Every government faces choices about how to design its tax system
in order to finance the services it provides for its citizens.
Because virtually all forms of taxation distort economic decision
making, each country faces the challenge of designing a tax system
that raises needed revenue and achieves distributional and other
goals while distorting economic decisions as little as possible. By
taking into account the effects of tax rules on the economic
behavior of individuals and firms, governments can provide a tax
environment that fosters the most-efficient allocation of resources
and the best economic performance possible.

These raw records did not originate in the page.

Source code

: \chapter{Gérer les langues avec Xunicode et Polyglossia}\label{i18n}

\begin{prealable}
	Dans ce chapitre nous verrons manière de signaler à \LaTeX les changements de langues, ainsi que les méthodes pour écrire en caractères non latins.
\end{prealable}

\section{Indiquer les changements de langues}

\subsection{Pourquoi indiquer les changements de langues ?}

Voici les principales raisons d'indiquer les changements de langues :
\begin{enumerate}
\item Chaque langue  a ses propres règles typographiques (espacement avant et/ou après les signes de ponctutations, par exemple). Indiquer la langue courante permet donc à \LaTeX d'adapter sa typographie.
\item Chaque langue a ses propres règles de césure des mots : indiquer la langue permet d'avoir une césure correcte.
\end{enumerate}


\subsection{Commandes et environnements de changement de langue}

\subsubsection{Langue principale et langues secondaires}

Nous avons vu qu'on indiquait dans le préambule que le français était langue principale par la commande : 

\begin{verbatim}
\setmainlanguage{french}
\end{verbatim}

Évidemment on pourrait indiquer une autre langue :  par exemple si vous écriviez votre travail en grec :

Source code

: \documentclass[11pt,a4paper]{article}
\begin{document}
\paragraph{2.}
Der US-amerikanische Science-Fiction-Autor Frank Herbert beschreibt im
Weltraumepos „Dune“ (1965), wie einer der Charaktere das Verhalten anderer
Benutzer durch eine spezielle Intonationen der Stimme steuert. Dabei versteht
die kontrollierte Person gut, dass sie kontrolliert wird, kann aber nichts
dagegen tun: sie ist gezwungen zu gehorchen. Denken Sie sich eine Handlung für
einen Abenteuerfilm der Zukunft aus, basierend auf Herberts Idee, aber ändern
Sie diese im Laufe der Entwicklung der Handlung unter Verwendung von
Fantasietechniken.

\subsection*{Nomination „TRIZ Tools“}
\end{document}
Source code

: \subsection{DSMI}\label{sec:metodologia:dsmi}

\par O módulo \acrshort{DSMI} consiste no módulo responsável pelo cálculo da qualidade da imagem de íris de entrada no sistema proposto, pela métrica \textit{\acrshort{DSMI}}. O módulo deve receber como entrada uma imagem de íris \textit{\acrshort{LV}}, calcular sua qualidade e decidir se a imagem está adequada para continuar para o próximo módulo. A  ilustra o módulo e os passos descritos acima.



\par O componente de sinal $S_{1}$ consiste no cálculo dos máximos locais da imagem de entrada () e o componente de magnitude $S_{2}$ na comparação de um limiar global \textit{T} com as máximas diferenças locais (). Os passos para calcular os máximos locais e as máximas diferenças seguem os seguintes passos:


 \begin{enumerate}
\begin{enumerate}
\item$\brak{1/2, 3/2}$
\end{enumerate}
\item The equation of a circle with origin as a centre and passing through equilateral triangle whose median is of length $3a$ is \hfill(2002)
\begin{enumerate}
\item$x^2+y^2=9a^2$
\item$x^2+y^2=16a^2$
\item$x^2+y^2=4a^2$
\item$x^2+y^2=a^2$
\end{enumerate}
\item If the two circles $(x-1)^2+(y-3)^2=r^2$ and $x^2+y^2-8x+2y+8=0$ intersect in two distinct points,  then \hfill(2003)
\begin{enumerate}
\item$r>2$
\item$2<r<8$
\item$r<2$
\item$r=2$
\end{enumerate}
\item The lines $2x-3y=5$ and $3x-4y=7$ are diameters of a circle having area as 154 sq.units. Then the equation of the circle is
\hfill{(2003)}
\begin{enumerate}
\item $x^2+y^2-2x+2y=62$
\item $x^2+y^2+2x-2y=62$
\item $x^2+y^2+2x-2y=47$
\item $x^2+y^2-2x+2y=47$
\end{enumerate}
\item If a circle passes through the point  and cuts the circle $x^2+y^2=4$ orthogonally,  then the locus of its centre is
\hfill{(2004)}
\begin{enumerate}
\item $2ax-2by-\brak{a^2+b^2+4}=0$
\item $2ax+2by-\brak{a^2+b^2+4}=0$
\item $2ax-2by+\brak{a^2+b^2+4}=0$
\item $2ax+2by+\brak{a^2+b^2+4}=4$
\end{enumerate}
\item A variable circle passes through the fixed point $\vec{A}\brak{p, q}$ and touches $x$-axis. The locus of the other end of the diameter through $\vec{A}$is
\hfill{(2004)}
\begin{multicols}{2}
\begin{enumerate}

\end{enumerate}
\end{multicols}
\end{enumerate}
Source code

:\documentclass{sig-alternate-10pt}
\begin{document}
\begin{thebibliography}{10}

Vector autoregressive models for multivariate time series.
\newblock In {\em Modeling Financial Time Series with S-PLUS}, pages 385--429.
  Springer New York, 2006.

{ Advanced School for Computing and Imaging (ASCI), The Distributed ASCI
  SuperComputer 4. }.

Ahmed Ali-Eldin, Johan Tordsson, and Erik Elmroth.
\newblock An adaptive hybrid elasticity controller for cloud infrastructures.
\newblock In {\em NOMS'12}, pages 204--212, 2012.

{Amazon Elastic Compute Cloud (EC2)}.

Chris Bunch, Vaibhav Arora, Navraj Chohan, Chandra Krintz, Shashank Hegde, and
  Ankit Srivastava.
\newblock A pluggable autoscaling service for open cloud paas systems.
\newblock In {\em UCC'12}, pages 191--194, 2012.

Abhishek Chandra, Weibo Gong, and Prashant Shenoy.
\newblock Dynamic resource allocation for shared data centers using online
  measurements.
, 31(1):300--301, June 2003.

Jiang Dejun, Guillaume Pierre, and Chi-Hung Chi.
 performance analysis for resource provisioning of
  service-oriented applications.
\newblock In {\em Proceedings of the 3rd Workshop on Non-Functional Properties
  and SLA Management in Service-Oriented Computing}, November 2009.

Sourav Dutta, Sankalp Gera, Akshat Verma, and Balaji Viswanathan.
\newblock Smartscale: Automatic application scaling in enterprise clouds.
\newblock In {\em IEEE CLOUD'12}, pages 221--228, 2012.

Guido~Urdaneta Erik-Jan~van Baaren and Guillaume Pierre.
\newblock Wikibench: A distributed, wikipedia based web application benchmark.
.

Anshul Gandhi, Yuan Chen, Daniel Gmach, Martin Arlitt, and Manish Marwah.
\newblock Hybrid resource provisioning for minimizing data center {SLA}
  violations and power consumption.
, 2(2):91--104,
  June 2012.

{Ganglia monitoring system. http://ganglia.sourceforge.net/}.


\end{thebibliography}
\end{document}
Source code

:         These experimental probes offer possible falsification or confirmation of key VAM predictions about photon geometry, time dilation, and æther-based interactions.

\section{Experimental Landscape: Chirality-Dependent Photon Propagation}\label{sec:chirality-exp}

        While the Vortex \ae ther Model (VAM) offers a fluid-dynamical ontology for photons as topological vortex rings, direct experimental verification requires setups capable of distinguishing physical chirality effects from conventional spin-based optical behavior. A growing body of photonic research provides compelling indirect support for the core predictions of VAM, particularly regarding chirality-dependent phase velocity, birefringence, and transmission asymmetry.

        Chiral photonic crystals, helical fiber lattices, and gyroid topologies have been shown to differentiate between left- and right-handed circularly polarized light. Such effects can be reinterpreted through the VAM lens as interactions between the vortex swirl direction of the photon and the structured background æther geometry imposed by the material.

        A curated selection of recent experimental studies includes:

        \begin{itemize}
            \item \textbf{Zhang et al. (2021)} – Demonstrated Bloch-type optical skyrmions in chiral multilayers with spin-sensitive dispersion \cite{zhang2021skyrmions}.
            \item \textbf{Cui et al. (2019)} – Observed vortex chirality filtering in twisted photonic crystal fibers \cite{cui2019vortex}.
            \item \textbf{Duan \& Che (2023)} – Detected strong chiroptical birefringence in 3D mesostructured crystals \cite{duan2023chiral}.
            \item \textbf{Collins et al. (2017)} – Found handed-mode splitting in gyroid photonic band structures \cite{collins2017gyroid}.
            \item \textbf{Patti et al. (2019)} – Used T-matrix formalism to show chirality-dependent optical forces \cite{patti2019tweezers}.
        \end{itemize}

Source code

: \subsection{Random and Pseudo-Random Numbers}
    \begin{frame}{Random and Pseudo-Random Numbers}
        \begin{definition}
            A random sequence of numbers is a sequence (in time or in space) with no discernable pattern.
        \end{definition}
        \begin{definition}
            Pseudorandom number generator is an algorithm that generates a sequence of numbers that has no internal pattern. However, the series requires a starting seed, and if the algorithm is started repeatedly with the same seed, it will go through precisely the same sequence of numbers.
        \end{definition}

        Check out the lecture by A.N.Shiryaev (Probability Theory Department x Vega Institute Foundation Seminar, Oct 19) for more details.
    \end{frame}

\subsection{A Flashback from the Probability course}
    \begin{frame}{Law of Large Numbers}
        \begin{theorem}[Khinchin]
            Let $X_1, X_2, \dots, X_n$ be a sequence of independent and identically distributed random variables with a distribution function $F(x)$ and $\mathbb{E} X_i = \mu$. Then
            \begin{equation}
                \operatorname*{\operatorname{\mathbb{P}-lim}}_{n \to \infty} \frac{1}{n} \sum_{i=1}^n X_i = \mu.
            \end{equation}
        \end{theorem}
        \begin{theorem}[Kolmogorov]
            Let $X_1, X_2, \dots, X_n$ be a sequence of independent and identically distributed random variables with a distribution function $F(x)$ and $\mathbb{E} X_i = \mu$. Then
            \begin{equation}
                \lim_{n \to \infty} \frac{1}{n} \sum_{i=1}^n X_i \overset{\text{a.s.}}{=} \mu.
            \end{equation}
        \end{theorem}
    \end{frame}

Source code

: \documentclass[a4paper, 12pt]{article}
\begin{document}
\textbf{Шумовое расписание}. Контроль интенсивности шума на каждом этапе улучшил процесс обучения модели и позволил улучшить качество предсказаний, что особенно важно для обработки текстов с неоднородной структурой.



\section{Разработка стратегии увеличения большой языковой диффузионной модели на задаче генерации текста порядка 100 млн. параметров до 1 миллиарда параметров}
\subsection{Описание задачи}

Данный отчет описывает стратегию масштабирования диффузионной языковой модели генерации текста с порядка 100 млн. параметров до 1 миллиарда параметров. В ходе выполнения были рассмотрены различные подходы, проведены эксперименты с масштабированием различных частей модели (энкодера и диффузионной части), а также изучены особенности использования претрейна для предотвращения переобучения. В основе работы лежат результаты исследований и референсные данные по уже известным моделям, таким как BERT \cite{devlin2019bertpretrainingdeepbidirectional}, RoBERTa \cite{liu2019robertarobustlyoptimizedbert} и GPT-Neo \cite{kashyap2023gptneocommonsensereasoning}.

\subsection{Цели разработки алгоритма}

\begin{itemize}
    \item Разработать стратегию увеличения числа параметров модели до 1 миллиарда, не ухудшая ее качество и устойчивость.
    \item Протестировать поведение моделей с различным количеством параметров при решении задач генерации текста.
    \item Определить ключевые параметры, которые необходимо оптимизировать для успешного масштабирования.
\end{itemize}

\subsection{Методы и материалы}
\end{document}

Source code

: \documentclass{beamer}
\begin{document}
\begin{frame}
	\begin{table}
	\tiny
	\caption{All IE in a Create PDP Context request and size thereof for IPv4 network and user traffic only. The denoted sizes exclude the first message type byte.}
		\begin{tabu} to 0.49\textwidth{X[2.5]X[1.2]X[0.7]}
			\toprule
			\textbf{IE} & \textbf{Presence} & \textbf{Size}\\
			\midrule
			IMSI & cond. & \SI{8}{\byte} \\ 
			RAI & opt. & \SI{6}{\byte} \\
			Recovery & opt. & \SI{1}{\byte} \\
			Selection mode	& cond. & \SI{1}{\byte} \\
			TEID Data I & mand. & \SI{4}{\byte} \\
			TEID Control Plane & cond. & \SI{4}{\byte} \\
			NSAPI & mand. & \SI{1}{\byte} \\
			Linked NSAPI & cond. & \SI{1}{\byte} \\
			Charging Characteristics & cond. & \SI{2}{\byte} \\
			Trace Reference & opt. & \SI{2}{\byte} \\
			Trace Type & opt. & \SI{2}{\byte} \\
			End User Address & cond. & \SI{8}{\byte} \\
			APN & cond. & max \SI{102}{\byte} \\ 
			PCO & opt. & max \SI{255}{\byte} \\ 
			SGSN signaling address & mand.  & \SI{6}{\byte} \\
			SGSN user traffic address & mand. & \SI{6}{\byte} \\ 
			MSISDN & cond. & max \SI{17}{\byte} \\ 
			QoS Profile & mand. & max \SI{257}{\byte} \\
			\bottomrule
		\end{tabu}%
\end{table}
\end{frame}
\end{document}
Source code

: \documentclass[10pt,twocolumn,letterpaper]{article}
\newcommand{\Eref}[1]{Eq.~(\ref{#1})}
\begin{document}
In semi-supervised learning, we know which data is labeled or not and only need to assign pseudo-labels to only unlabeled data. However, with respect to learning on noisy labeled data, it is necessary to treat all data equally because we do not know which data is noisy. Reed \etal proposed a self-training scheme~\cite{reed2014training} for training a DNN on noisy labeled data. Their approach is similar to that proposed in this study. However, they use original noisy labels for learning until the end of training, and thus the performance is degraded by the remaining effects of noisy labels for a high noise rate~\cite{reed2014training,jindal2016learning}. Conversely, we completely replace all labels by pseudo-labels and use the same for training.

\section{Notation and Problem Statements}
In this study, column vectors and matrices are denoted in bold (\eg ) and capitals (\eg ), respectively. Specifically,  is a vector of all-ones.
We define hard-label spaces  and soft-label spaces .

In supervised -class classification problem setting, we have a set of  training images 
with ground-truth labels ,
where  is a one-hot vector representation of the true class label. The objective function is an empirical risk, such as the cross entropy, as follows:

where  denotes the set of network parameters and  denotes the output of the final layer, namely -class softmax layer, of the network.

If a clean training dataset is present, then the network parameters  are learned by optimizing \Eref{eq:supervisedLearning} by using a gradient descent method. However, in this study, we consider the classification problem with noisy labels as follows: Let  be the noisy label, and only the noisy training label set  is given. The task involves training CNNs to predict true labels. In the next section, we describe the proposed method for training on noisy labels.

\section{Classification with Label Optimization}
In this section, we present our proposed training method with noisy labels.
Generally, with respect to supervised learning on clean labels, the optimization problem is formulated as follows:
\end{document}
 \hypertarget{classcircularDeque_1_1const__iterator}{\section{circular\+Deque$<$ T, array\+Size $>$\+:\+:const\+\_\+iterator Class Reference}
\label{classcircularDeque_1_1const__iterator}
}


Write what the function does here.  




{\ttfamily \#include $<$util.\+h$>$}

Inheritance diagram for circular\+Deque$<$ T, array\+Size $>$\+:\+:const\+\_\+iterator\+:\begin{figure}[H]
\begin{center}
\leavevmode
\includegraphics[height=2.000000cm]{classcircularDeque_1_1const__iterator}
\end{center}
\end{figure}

The United States has chosen to impose an overall tax burden that
is low relative to most other industrial countries and to rely most
heavily on the personal income tax. Governments of other advanced
economies rely less on personal income taxation and more on
consumption taxes, such as value-added taxes, in order to finance a
larger public sector. Given the U.S. reliance on the personal
income tax, we face the continuing challenge of keeping the income
tax base broad and the rates low in order to keep the economic
burden of taxation as small as possible.
Global tax reforms have changed the tax landscape substantially
in recent years. Other advanced economies have generally reduced
taxes on wage and salary income, reduced taxes on capital income
under the personal income tax (in particular, capital gains and
dividends), and reduced taxes on corporate income. While our
personal income tax rates are comparable to those of other
countries, our corporate tax rate is now the second highest among
OECD countries. These international differences could endanger the
ability of the U.S. economy to attract capital in a world where
capital is increasingly mobile. Any reform of the U.S. tax system
should aim to improve the performance of the U.S. economy and to
spread the burden of financing government spending simply and fairly.